Task statement -
Please find every line in the entries below that contains the string "NOTINTERMEDIATE", and copy it.

Input data -
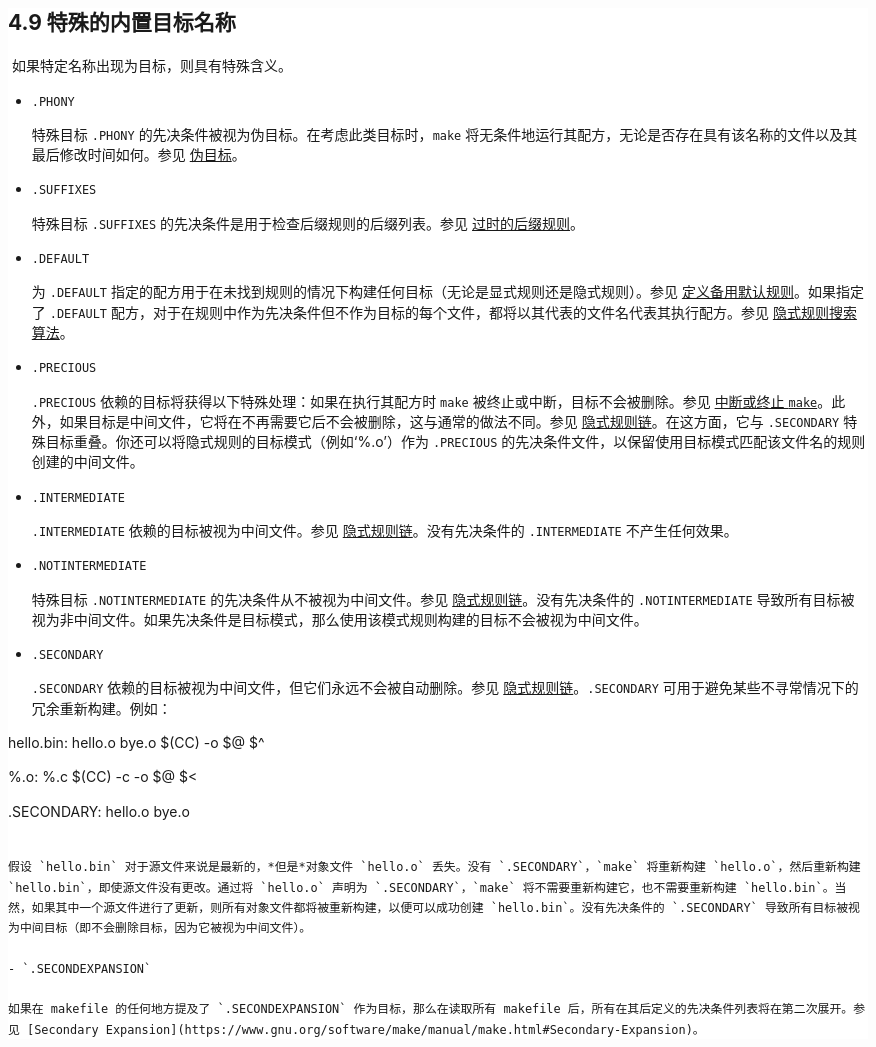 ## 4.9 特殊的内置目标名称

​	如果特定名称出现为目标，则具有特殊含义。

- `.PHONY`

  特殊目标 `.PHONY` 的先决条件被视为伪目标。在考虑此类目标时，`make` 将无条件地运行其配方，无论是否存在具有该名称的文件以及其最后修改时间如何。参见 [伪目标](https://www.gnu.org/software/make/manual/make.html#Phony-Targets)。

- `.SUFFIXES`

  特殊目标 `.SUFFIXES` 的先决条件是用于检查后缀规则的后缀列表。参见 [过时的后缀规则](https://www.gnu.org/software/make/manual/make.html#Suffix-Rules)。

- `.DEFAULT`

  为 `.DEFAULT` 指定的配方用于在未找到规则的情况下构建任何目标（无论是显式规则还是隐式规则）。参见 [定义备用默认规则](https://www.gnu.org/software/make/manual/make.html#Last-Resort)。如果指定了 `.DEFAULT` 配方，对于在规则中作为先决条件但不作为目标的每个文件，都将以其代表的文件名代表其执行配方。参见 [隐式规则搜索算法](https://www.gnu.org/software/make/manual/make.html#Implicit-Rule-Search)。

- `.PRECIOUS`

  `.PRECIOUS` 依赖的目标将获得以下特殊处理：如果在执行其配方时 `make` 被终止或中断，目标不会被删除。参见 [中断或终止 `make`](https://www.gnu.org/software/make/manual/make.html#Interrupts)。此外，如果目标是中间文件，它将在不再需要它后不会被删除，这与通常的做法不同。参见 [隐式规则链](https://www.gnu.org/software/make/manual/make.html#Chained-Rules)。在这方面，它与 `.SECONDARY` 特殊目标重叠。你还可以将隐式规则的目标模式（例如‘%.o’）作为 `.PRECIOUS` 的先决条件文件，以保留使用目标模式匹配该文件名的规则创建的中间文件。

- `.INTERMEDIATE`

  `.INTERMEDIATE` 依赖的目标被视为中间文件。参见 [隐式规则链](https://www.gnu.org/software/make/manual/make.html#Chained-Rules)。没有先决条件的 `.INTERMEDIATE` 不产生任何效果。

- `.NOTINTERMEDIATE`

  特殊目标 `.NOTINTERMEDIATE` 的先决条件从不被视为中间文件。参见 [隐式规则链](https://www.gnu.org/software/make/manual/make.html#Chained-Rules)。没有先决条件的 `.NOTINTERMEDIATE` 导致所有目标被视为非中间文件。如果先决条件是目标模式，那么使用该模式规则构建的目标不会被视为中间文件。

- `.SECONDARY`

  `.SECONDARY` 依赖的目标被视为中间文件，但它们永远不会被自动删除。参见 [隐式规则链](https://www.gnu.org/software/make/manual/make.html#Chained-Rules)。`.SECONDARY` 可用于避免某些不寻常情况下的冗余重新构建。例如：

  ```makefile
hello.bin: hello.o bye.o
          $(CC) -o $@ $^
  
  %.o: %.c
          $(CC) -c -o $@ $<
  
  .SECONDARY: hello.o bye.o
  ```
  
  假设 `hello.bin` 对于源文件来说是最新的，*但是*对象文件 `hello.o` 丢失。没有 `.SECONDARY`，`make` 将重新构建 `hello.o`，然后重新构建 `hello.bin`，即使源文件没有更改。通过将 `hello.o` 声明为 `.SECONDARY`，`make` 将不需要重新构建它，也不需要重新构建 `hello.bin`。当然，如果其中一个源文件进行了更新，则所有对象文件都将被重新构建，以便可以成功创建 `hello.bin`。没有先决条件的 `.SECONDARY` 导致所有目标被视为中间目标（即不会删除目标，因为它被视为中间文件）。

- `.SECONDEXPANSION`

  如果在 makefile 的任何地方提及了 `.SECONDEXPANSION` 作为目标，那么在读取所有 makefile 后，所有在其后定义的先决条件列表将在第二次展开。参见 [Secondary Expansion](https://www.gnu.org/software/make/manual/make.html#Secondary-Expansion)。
* * *
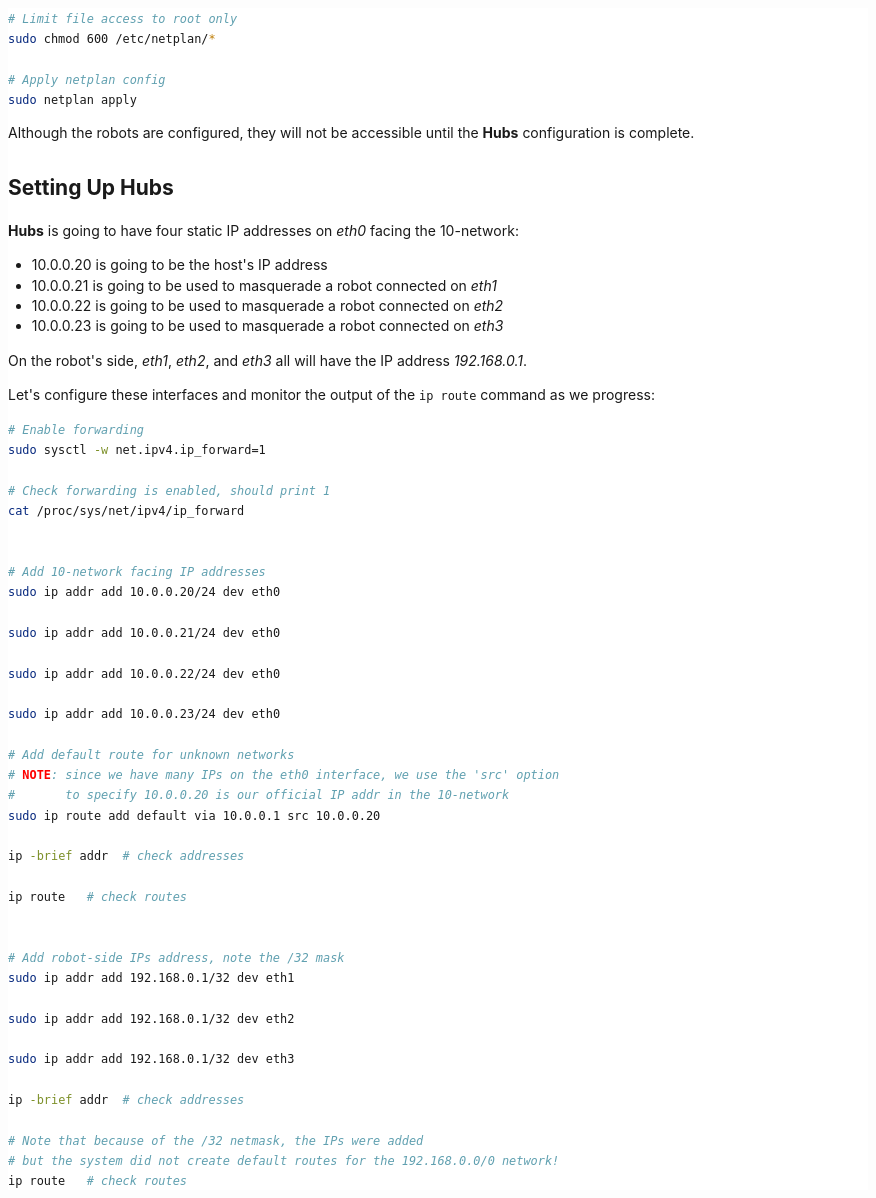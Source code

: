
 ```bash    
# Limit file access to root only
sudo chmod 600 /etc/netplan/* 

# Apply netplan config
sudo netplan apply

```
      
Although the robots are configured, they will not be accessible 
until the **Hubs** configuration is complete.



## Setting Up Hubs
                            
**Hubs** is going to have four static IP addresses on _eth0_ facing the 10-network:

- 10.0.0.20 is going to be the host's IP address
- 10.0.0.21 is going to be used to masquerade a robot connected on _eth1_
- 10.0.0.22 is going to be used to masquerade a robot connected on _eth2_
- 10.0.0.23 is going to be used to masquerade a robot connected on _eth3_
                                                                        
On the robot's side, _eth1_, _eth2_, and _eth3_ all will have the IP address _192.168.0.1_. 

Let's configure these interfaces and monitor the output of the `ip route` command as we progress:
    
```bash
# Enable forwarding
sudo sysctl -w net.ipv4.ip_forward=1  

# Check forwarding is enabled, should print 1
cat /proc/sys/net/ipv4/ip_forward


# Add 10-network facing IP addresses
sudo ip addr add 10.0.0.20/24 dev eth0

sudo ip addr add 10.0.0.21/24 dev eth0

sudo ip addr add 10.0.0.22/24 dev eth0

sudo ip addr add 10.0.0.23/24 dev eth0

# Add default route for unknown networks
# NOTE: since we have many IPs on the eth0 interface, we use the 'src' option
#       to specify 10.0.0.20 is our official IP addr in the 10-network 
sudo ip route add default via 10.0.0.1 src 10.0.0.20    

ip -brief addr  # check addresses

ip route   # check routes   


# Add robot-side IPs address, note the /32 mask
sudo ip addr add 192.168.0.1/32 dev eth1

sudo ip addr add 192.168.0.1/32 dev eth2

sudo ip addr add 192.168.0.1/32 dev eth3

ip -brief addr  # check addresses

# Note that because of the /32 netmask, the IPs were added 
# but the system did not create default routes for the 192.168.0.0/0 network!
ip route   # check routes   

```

Result for this task -
- `.NOTINTERMEDIATE`
  特殊目标 `.NOTINTERMEDIATE` 的先决条件从不被视为中间文件。参见 [隐式规则链](https://www.gnu.org/software/make/manual/make.html#Chained-Rules)。没有先决条件的 `.NOTINTERMEDIATE` 导致所有目标被视为非中间文件。如果先决条件是目标模式，那么使用该模式规则构建的目标不会被视为中间文件。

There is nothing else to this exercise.